| Instructions to follow |
Your task is to output the listing exactly, leaving every image out.

| Source material |
>>>>>
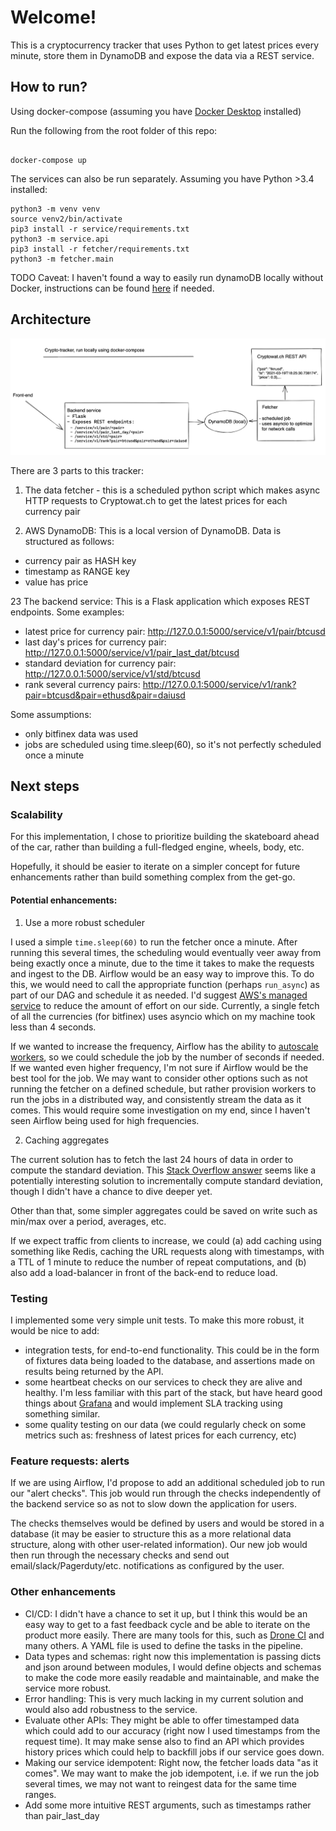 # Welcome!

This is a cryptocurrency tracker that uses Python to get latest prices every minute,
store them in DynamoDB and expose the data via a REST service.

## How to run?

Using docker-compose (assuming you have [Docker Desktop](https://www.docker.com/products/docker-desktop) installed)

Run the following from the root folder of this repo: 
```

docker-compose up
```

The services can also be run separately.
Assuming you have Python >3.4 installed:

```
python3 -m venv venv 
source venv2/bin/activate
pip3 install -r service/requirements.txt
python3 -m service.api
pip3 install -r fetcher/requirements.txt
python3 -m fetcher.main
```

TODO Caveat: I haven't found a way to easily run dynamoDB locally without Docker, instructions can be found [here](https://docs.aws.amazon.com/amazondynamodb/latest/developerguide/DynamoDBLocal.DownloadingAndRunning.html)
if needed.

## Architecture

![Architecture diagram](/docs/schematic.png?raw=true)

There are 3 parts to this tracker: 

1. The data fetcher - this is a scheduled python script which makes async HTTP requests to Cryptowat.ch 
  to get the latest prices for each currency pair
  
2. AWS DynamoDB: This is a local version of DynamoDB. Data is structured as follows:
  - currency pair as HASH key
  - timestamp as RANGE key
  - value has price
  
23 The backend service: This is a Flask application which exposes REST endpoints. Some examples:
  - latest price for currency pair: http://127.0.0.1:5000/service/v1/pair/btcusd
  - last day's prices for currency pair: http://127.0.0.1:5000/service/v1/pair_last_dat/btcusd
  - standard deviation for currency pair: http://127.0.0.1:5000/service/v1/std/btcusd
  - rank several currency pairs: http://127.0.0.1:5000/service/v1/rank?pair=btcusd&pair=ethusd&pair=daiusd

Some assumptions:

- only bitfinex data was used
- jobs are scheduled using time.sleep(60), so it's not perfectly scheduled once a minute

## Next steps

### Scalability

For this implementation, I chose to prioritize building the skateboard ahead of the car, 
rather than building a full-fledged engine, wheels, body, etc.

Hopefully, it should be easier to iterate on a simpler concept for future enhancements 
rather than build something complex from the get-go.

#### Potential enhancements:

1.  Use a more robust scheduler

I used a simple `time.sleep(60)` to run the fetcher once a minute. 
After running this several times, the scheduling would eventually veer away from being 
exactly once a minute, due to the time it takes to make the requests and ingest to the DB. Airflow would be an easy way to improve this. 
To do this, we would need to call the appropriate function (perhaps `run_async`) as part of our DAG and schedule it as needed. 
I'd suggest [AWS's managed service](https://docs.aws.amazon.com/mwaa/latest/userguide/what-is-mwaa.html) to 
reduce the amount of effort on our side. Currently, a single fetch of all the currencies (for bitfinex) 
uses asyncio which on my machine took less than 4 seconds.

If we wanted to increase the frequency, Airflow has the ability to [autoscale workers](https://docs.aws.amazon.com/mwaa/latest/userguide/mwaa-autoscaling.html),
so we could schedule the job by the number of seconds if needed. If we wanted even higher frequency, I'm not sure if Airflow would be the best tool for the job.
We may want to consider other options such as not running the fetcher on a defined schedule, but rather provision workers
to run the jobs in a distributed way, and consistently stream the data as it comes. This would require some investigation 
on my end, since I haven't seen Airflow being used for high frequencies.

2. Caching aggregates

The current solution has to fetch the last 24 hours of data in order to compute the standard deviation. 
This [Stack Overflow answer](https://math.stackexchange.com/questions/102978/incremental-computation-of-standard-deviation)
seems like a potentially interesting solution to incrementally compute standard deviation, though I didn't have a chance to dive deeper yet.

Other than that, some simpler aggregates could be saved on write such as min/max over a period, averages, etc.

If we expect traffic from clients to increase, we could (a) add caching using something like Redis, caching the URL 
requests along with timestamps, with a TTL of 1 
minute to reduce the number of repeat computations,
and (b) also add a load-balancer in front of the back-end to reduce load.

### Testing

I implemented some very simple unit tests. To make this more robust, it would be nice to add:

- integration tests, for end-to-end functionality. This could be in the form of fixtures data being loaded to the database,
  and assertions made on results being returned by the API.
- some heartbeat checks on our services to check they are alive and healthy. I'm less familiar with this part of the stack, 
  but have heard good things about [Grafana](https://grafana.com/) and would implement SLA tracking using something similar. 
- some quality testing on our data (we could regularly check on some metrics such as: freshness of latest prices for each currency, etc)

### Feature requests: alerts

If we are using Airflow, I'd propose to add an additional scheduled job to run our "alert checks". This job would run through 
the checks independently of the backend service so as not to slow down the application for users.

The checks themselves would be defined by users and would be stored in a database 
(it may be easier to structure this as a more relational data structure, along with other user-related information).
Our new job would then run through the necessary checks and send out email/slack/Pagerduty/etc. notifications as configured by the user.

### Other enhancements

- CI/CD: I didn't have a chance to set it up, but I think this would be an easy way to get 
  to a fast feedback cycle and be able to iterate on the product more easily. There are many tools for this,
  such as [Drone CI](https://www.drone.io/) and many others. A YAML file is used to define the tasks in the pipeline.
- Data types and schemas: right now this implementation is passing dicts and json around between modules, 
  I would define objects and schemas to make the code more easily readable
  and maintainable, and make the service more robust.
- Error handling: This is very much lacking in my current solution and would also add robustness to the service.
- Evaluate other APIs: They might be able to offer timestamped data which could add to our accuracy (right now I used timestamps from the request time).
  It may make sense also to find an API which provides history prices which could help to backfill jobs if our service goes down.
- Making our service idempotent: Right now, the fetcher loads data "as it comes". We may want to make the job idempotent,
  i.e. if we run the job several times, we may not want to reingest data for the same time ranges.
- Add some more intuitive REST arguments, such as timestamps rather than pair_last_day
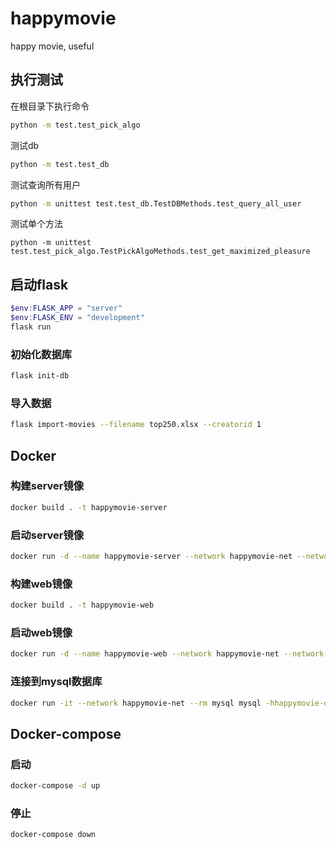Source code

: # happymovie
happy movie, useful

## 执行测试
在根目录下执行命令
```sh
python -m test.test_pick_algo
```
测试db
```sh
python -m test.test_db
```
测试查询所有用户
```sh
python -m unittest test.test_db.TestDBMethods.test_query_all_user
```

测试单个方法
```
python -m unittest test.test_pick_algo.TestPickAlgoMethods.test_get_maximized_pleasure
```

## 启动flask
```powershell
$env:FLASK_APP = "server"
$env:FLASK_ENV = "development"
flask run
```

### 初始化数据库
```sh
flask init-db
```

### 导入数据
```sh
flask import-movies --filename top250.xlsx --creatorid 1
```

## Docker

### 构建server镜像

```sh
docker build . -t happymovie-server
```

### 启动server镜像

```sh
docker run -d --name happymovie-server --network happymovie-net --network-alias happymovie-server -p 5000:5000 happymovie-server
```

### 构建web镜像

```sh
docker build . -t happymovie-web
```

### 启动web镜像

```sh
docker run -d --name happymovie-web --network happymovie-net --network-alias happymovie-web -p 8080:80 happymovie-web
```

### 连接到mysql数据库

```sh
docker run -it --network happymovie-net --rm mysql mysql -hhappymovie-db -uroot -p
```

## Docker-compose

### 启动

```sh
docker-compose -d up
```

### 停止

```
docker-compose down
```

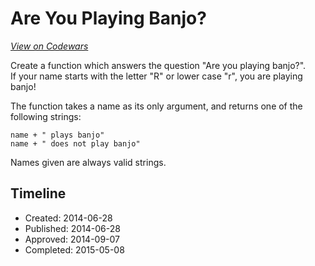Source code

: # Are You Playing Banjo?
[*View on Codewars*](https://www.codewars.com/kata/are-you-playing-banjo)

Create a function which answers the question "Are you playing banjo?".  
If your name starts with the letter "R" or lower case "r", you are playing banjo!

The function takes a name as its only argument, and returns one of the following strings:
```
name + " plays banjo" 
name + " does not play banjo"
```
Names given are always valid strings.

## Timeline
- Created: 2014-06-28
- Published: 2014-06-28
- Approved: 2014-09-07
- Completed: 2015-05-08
<<<<<
| Solution to this exercise |
 # Welcome!

This is a cryptocurrency tracker that uses Python to get latest prices every minute,
store them in DynamoDB and expose the data via a REST service.

## How to run?

Using docker-compose (assuming you have [Docker Desktop](https://www.docker.com/products/docker-desktop) installed)

Run the following from the root folder of this repo: 
```

docker-compose up
```

The services can also be run separately.
Assuming you have Python >3.4 installed:

```
python3 -m venv venv 
source venv2/bin/activate
pip3 install -r service/requirements.txt
python3 -m service.api
pip3 install -r fetcher/requirements.txt
python3 -m fetcher.main
```

TODO Caveat: I haven't found a way to easily run dynamoDB locally without Docker, instructions can be found [here](https://docs.aws.amazon.com/amazondynamodb/latest/developerguide/DynamoDBLocal.DownloadingAndRunning.html)
if needed.

## Architecture

![Architecture diagram](/docs/schematic.png?raw=true)

There are 3 parts to this tracker: 

1. The data fetcher - this is a scheduled python script which makes async HTTP requests to Cryptowat.ch 
  to get the latest prices for each currency pair
  
2. AWS DynamoDB: This is a local version of DynamoDB. Data is structured as follows:
  - currency pair as HASH key
  - timestamp as RANGE key
  - value has price
  
23 The backend service: This is a Flask application which exposes REST endpoints. Some examples:
  - latest price for currency pair: http://127.0.0.1:5000/service/v1/pair/btcusd
  - last day's prices for currency pair: http://127.0.0.1:5000/service/v1/pair_last_dat/btcusd
  - standard deviation for currency pair: http://127.0.0.1:5000/service/v1/std/btcusd
  - rank several currency pairs: http://127.0.0.1:5000/service/v1/rank?pair=btcusd&pair=ethusd&pair=daiusd

Some assumptions:

- only bitfinex data was used
- jobs are scheduled using time.sleep(60), so it's not perfectly scheduled once a minute

## Next steps

### Scalability

For this implementation, I chose to prioritize building the skateboard ahead of the car, 
rather than building a full-fledged engine, wheels, body, etc.

Hopefully, it should be easier to iterate on a simpler concept for future enhancements 
rather than build something complex from the get-go.

#### Potential enhancements:

1.  Use a more robust scheduler

I used a simple `time.sleep(60)` to run the fetcher once a minute. 
After running this several times, the scheduling would eventually veer away from being 
exactly once a minute, due to the time it takes to make the requests and ingest to the DB. Airflow would be an easy way to improve this. 
To do this, we would need to call the appropriate function (perhaps `run_async`) as part of our DAG and schedule it as needed. 
I'd suggest [AWS's managed service](https://docs.aws.amazon.com/mwaa/latest/userguide/what-is-mwaa.html) to 
reduce the amount of effort on our side. Currently, a single fetch of all the currencies (for bitfinex) 
uses asyncio which on my machine took less than 4 seconds.

If we wanted to increase the frequency, Airflow has the ability to [autoscale workers](https://docs.aws.amazon.com/mwaa/latest/userguide/mwaa-autoscaling.html),
so we could schedule the job by the number of seconds if needed. If we wanted even higher frequency, I'm not sure if Airflow would be the best tool for the job.
We may want to consider other options such as not running the fetcher on a defined schedule, but rather provision workers
to run the jobs in a distributed way, and consistently stream the data as it comes. This would require some investigation 
on my end, since I haven't seen Airflow being used for high frequencies.

2. Caching aggregates

The current solution has to fetch the last 24 hours of data in order to compute the standard deviation. 
This [Stack Overflow answer](https://math.stackexchange.com/questions/102978/incremental-computation-of-standard-deviation)
seems like a potentially interesting solution to incrementally compute standard deviation, though I didn't have a chance to dive deeper yet.

Other than that, some simpler aggregates could be saved on write such as min/max over a period, averages, etc.

If we expect traffic from clients to increase, we could (a) add caching using something like Redis, caching the URL 
requests along with timestamps, with a TTL of 1 
minute to reduce the number of repeat computations,
and (b) also add a load-balancer in front of the back-end to reduce load.

### Testing

I implemented some very simple unit tests. To make this more robust, it would be nice to add:

- integration tests, for end-to-end functionality. This could be in the form of fixtures data being loaded to the database,
  and assertions made on results being returned by the API.
- some heartbeat checks on our services to check they are alive and healthy. I'm less familiar with this part of the stack, 
  but have heard good things about [Grafana](https://grafana.com/) and would implement SLA tracking using something similar. 
- some quality testing on our data (we could regularly check on some metrics such as: freshness of latest prices for each currency, etc)

### Feature requests: alerts

If we are using Airflow, I'd propose to add an additional scheduled job to run our "alert checks". This job would run through 
the checks independently of the backend service so as not to slow down the application for users.

The checks themselves would be defined by users and would be stored in a database 
(it may be easier to structure this as a more relational data structure, along with other user-related information).
Our new job would then run through the necessary checks and send out email/slack/Pagerduty/etc. notifications as configured by the user.

### Other enhancements

- CI/CD: I didn't have a chance to set it up, but I think this would be an easy way to get 
  to a fast feedback cycle and be able to iterate on the product more easily. There are many tools for this,
  such as [Drone CI](https://www.drone.io/) and many others. A YAML file is used to define the tasks in the pipeline.
- Data types and schemas: right now this implementation is passing dicts and json around between modules, 
  I would define objects and schemas to make the code more easily readable
  and maintainable, and make the service more robust.
- Error handling: This is very much lacking in my current solution and would also add robustness to the service.
- Evaluate other APIs: They might be able to offer timestamped data which could add to our accuracy (right now I used timestamps from the request time).
  It may make sense also to find an API which provides history prices which could help to backfill jobs if our service goes down.
- Making our service idempotent: Right now, the fetcher loads data "as it comes". We may want to make the job idempotent,
  i.e. if we run the job several times, we may not want to reingest data for the same time ranges.
- Add some more intuitive REST arguments, such as timestamps rather than pair_last_day
Source code

: # happymovie
happy movie, useful

## 执行测试
在根目录下执行命令
```sh
python -m test.test_pick_algo
```
测试db
```sh
python -m test.test_db
```
测试查询所有用户
```sh
python -m unittest test.test_db.TestDBMethods.test_query_all_user
```

测试单个方法
```
python -m unittest test.test_pick_algo.TestPickAlgoMethods.test_get_maximized_pleasure
```

## 启动flask
```powershell
$env:FLASK_APP = "server"
$env:FLASK_ENV = "development"
flask run
```

### 初始化数据库
```sh
flask init-db
```

### 导入数据
```sh
flask import-movies --filename top250.xlsx --creatorid 1
```

## Docker

### 构建server镜像

```sh
docker build . -t happymovie-server
```

### 启动server镜像

```sh
docker run -d --name happymovie-server --network happymovie-net --network-alias happymovie-server -p 5000:5000 happymovie-server
```

### 构建web镜像

```sh
docker build . -t happymovie-web
```

### 启动web镜像

```sh
docker run -d --name happymovie-web --network happymovie-net --network-alias happymovie-web -p 8080:80 happymovie-web
```

### 连接到mysql数据库

```sh
docker run -it --network happymovie-net --rm mysql mysql -hhappymovie-db -uroot -p
```

## Docker-compose

### 启动

```sh
docker-compose -d up
```

### 停止

```
docker-compose down
```

Source code

: # Are You Playing Banjo?
[*View on Codewars*](https://www.codewars.com/kata/are-you-playing-banjo)

Create a function which answers the question "Are you playing banjo?".  
If your name starts with the letter "R" or lower case "r", you are playing banjo!

The function takes a name as its only argument, and returns one of the following strings:
```
name + " plays banjo" 
name + " does not play banjo"
```
Names given are always valid strings.

## Timeline
- Created: 2014-06-28
- Published: 2014-06-28
- Approved: 2014-09-07
- Completed: 2015-05-08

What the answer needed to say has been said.